Antique design receives award for innovation for British heritage brand Burleigh
Burleigh’s Regal Peacock, a pattern originally created in 1913, has just been honoured as Tabletop Innovation of the year by Housewares Magazine.
Laurie Marrington of Housewares Magazine said, “There had been a high number of entries this year and competition had been stiff but ultimately Regal Peacock was chosen from a final shortlist of four other designs in the category.”
The first examples of this pattern were presented to HM Queen Mary, who much admired the design and, in keeping with tradition, a large jug decorated in Regal Peacock was also presented to HRH the Prince of Wales when he visited Middleport Pottery, the home of Burleigh, in 2013, one hundred years later.
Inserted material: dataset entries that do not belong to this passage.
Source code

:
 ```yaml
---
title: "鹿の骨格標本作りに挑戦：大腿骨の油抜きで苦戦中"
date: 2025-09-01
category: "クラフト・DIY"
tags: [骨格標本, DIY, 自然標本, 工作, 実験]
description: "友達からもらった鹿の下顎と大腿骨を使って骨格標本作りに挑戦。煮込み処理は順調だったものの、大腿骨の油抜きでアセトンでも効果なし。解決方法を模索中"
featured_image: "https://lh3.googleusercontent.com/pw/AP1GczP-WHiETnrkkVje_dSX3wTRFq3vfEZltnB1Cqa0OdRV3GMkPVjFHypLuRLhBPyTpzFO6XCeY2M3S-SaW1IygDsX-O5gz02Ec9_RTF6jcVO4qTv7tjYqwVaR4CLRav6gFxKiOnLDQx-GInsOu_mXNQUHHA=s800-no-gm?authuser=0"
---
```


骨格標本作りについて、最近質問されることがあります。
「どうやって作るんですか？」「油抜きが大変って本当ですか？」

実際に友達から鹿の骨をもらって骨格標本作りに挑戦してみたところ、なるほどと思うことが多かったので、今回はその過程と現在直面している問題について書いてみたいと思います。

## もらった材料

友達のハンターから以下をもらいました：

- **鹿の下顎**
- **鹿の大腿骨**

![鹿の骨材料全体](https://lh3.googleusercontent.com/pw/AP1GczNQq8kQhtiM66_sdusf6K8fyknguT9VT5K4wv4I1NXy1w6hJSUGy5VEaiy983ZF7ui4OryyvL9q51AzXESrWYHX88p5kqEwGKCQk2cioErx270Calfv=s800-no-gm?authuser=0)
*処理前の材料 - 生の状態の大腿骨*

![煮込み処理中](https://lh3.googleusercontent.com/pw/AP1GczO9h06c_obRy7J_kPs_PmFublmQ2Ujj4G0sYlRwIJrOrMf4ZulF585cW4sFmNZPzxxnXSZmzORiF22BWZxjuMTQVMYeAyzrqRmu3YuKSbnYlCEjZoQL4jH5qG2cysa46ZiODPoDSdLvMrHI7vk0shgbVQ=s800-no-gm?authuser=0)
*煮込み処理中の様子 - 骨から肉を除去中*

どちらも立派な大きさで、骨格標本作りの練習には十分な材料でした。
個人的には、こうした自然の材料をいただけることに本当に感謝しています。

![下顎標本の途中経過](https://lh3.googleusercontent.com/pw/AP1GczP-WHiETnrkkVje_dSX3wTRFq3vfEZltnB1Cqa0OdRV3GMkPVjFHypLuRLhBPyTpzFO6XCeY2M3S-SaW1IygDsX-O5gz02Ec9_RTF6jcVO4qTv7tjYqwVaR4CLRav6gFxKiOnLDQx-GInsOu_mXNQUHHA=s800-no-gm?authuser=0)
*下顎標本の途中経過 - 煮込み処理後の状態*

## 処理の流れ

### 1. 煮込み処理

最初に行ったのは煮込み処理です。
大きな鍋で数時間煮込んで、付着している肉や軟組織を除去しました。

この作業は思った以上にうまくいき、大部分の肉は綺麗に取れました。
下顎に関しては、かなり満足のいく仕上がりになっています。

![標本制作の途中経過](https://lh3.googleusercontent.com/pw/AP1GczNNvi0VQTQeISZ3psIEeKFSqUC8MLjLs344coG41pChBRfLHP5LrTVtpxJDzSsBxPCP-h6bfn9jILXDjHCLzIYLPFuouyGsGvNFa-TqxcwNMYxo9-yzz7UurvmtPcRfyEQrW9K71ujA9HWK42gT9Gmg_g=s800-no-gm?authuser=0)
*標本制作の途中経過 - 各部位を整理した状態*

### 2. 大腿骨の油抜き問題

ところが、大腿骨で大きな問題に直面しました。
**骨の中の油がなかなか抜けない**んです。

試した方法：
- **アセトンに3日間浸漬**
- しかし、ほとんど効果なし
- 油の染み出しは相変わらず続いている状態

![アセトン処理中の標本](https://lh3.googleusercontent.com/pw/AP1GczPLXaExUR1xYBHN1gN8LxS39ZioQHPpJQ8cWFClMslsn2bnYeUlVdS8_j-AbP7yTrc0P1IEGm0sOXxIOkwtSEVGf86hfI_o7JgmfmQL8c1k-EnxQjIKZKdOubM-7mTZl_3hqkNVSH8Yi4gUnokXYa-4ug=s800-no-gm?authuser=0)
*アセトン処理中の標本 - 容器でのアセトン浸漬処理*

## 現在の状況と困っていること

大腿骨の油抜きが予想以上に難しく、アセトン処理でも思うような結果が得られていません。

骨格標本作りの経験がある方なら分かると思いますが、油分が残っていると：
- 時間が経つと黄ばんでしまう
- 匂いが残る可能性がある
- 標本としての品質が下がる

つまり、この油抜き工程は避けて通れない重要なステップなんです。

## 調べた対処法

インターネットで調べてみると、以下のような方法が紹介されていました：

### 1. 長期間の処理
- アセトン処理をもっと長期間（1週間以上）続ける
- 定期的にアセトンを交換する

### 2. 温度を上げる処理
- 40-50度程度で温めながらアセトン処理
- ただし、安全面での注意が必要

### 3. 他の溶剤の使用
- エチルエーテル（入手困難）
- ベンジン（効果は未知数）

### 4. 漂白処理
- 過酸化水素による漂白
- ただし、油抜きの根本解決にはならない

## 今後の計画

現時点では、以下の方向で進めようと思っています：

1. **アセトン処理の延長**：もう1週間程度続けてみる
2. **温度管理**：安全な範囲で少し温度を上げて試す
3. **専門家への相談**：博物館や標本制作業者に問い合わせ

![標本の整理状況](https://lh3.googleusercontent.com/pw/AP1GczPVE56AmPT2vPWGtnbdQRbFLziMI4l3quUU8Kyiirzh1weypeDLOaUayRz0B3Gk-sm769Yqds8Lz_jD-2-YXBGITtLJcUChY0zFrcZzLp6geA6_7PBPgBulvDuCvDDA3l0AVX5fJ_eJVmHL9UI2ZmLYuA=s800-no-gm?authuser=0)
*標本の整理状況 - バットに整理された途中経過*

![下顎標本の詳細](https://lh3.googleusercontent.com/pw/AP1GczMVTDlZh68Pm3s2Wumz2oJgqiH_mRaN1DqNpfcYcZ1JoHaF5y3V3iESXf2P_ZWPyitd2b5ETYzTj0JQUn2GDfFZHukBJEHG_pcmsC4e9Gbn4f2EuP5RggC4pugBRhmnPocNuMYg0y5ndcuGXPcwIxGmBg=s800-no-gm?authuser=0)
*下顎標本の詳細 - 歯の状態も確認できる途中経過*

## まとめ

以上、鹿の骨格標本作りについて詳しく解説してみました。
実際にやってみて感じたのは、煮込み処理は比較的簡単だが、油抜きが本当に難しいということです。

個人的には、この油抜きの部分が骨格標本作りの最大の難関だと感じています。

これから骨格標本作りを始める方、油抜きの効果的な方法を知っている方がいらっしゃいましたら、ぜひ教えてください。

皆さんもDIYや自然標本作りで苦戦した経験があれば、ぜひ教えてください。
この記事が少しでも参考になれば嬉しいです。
“This was the moment of inspiration behind the re-birth of Regal Peacock, says Sebastian Lazell, MD of Burleigh. He continued, “it was a moment of symbolism, an antique design with a royal connection being presented to the future King. It seemed a good time to revive the design and share it with future generations.”
“Bringing back such an old design presented Burleigh with a number of issues,” Lazell said. “The simple answer would be to scan the design on a computer and recreate it by modern methods. We felt strongly that this wasn’t the Burleigh way and the original artistry of the pattern and its subtle tones would be lost. We knew this was a major investment financially and in time, but just like the Slow Food movement, people are waking up to the fact that traditional, hand made British pottery which is heavily reliant on craft skills is a product worth waiting for. I am delighted to see that the award judges felt we were right!
In order to revive Regal Peacock master engraver Christopher Glendinning was brought out of retirement to create a new engraving for the design. The copper roller was engraved by hand and took a staggering 1911 hours of work to complete. This works out at almost one whole year’s continual work.
Many different tools are used, each one gives a different effect and means that designs created this way have subtle shading which modern methods loose.
Burleigh has been hand crafting ceramics in the heart of the Staffordshire Potteries since 1851. Continuing to use time honoured craft skills, each piece of Burleigh ware passes through the hands of 25 skilled craftsmen and women from clay to cup.
Burleigh is housed in the historic, grade II listed Middleport pottery, which has been its home since 1889.